El 31 de mayo de 2018 se dio a conocer una noticia que ha provocado otras tantas, se trata de una más de las ocurrencias del presidente Donald Trump,  grabar las importaciones a su país de acero y aluminio, provenientes de Canadá, México y Europa. En efecto 1 de junio entró en vigor un arancel del 25 por ciento al acero y uno del 10 por ciento al aluminio de la Unión Europea, Canadá y México, que proveen cerca de la mitad del metal importado por Estados Unidos. A China se le habían impuesto los mismos aranceles unos meses antes.

 

Dichos aranceles y la represalias que esos socios comerciales clave de E.U. impongan, afectarán indudablemente a la economía estadounidense. Y con ello a cada uno de sus habitantes. Todos los negocios serán afectados aunque no tengan nada que ver con el aluminio o con el acero. El precio de algunos productos que todos compran seguramente subirán.

 

Los dos metales son materia prima fundamental para automóviles, aviones y electrodomésticos fabricados en Estados Unidos. La industria de la construcción, petróleo y servicios públicos los utilizan para estructuras, tuberías y cables, así mismo para latas de alimentos y bebidas.

 

Por otro lado los expertos consideran que no es posible que la industria norteamericana pueda suministrar el acero y el aluminio que actualmente se importa. Reiniciar las fábricas cerradas no es fácil además es costoso y puede tomar años en varios de los casos.

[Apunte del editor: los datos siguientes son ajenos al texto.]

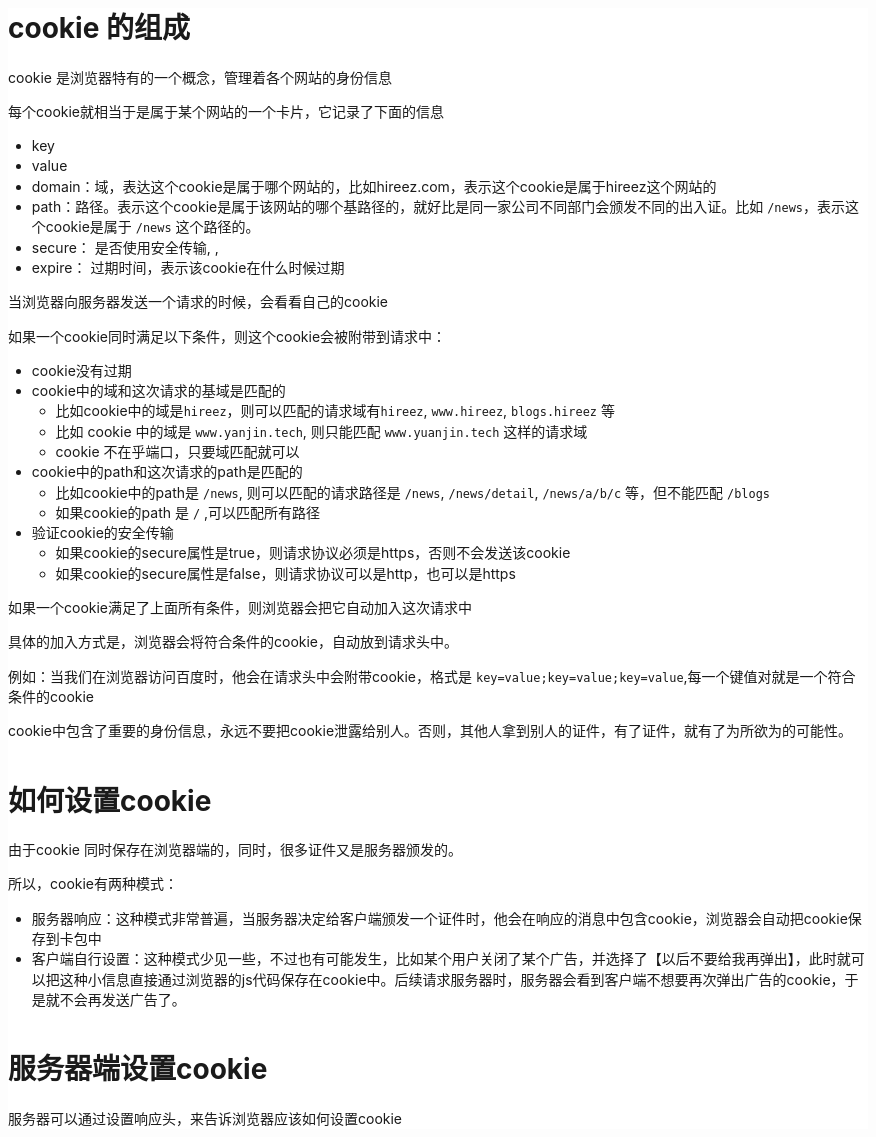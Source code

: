 # cookie 的组成

cookie 是浏览器特有的一个概念，管理着各个网站的身份信息

每个cookie就相当于是属于某个网站的一个卡片，它记录了下面的信息

+ key
+ value
+ domain：域，表达这个cookie是属于哪个网站的，比如hireez.com，表示这个cookie是属于hireez这个网站的
+ path：路径。表示这个cookie是属于该网站的哪个基路径的，就好比是同一家公司不同部门会颁发不同的出入证。比如  `/news`，表示这个cookie是属于 `/news` 这个路径的。
+ secure： 是否使用安全传输, ,
+ expire： 过期时间，表示该cookie在什么时候过期



当浏览器向服务器发送一个请求的时候，会看看自己的cookie

如果一个cookie同时满足以下条件，则这个cookie会被附带到请求中：

+ cookie没有过期
+ cookie中的域和这次请求的基域是匹配的
  + 比如cookie中的域是`hireez`，则可以匹配的请求域有`hireez`, `www.hireez`, `blogs.hireez` 等
  + 比如 cookie 中的域是 `www.yanjin.tech`, 则只能匹配 `www.yuanjin.tech` 这样的请求域
  + cookie 不在乎端口，只要域匹配就可以
+ cookie中的path和这次请求的path是匹配的
  + 比如cookie中的path是 `/news`, 则可以匹配的请求路径是 `/news`, `/news/detail`, `/news/a/b/c` 等，但不能匹配 `/blogs`
  + 如果cookie的path 是 `/` ,可以匹配所有路径
+ 验证cookie的安全传输
  + 如果cookie的secure属性是true，则请求协议必须是https，否则不会发送该cookie
  + 如果cookie的secure属性是false，则请求协议可以是http，也可以是https



如果一个cookie满足了上面所有条件，则浏览器会把它自动加入这次请求中

具体的加入方式是，浏览器会将符合条件的cookie，自动放到请求头中。

例如：当我们在浏览器访问百度时，他会在请求头中会附带cookie，格式是 `key=value;key=value;key=value`,每一个键值对就是一个符合条件的cookie

cookie中包含了重要的身份信息，永远不要把cookie泄露给别人。否则，其他人拿到别人的证件，有了证件，就有了为所欲为的可能性。



# 如何设置cookie

由于cookie 同时保存在浏览器端的，同时，很多证件又是服务器颁发的。

所以，cookie有两种模式：

+ 服务器响应：这种模式非常普遍，当服务器决定给客户端颁发一个证件时，他会在响应的消息中包含cookie，浏览器会自动把cookie保存到卡包中
+ 客户端自行设置：这种模式少见一些，不过也有可能发生，比如某个用户关闭了某个广告，并选择了【以后不要给我再弹出】，此时就可以把这种小信息直接通过浏览器的js代码保存在cookie中。后续请求服务器时，服务器会看到客户端不想要再次弹出广告的cookie，于是就不会再发送广告了。

# 服务器端设置cookie

服务器可以通过设置响应头，来告诉浏览器应该如何设置cookie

Por lo cual los fabricantes tendrán que seguir importando esos metales y pagar los aranceles. Con ello aumentará sus costos, provocando que sus productos sean menos rentables, y si incrementan los precios de venta, simplemente perderán competitividad. Incluso si se compra en fábricas de acero o de aluminio del mismo país, esas empresas pueden subir sus precios porque no tendrían que preocuparse por la competencia de importaciones más baratas.

 

Claros ejemplo de posibles afectaciones a las empresas norteamericanas lo podemos apreciar cuando los aranceles al acero y aluminio se anunciaron por primera vez en marzo, Europa dijo que estaba preparada para tomar medidas destinadas específicamente a motocicletas Harley-Davidson, whisky estadounidense y a los pantalones jeans de Levi’s como represalia. Los agricultores también pueden verse afectados si se imponen aranceles a las exportaciones de alimentos. Del mismo modo México dio a conocer que, en represalia, fijará medidas a diversos productos, aceros planos, lámparas, embutidos y algunos productos agrícola, hasta por un porcentaje similar al nivel del daño. Y dijo que esa medida estará implementada hasta que E.U no elimine los aranceles impuestos.

 

Así mismo China había hecho anteriormente pública una lista de productos estadounidenses valorados en 3.000 millones de dólares, que incluye cerdo, manzanas y tubos de acero, sobre la que se incrementarían los aranceles.  

 

La imposición de aranceles suelen ser también una mala noticia para la cotización de  las acciones estadounidenses, el Dow Jones cayó más de 200 puntos cuando la noticia fue dada a conocer.